Tempo de leitura: 2 minutos
On 22 December 2017, America’s President Trump signed into law the biggest overhaul of the US tax system in more than 30 years. Widely regarded as the President’s first major legislative triumph, the newly-enacted Tax Cuts and Jobs Act of 2017 will give about 80% of US households a tax cut over the next decade. Furthermore, most US corporations will enjoy a lower after-tax cost of capital thanks to the new law. However, it is being criticised for widening the US government’s fiscal deficit by adding a projected US$1.5tn (HK$11.7tn) to America’s current national debt of US$20tn in the coming 10-year budget window.
The negative effect on the US government’s finances is likely to be somewhat offset, however, by an expected boost to the economy from the tax reforms. According to the US Congress’s Joint Committee on Taxation, the reduction in effective marginal tax rates on wages will lead to an increase in labour supply, while the reduction in the after-tax cost of capital will potentially cause an increase in the after-tax rate of return on business investment, and thus an increase in investment. These two factors are projected to boost US GDP by 0.7 percent annually on average, even though many of the personal tax cut provisions expire or are phased out towards the end of the budget window.
Another feature of the tax bill concerns foreign and domestically-controlled multinational entities receiving foreign-source earnings from subsidiaries in which they own or control at least 10 percent of the stock for a minimum of one year. The bill makes significant changes to the taxation of these multinational entities, allowing them to receive these earnings without incurring US tax on the income, effectively turning the US corporate tax regime from a worldwide system, which often results in double taxation, to a territorial one.

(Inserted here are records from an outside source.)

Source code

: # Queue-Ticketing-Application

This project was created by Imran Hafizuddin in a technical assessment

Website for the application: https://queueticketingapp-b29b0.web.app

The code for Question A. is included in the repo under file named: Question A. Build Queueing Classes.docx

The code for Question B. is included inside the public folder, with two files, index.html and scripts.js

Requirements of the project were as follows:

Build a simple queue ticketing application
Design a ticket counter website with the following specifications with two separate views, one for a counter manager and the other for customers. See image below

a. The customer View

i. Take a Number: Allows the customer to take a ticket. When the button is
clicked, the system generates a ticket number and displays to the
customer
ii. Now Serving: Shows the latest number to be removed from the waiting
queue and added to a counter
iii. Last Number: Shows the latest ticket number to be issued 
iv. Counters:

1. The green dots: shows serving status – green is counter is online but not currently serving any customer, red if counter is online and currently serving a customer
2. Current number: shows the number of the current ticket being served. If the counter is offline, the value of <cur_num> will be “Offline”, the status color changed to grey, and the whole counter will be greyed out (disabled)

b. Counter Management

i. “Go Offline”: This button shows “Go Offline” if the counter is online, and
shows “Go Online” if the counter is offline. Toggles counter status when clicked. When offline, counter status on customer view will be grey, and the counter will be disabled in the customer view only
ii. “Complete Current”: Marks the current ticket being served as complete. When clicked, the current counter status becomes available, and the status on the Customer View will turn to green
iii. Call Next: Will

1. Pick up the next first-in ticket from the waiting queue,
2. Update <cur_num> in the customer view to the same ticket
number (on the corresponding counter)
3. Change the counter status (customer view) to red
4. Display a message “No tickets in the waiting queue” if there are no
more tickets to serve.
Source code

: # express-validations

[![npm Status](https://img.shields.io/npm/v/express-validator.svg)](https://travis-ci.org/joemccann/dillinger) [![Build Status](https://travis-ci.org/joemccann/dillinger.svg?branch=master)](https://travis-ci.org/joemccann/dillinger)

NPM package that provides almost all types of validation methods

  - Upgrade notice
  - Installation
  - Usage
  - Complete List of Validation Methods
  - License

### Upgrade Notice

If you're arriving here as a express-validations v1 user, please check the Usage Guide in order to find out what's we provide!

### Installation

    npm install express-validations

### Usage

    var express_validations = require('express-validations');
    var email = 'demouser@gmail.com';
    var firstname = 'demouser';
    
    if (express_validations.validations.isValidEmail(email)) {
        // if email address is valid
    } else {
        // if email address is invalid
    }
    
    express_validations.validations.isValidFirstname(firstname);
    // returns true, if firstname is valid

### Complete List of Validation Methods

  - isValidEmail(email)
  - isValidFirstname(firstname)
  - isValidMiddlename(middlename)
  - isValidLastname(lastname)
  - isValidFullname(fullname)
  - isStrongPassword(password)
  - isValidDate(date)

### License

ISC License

The new tax law also makes it easier for American businesses to bring home their eligible foreign earnings and assets by creating one-time, ultra-low repatriation tax rates. The relevant earnings may be accounted for over an 8-year period in back-loaded increments, while all future eligible earnings can be held overseas or repatriated to the US free of tax.
It could also encourage some foreign companies to relocate their headquarters to the US to take advantage of the friendlier tax regime, potentially reducing overall US investment in Asia, including Hong Kong and mainland China, as well as in other regions. Foreign tax jurisdictions, including those of Hong Kong and mainland China, may also come under pressure to provide more favourable tax conditions so as to be able to retain and attract investment from American and multinational companies.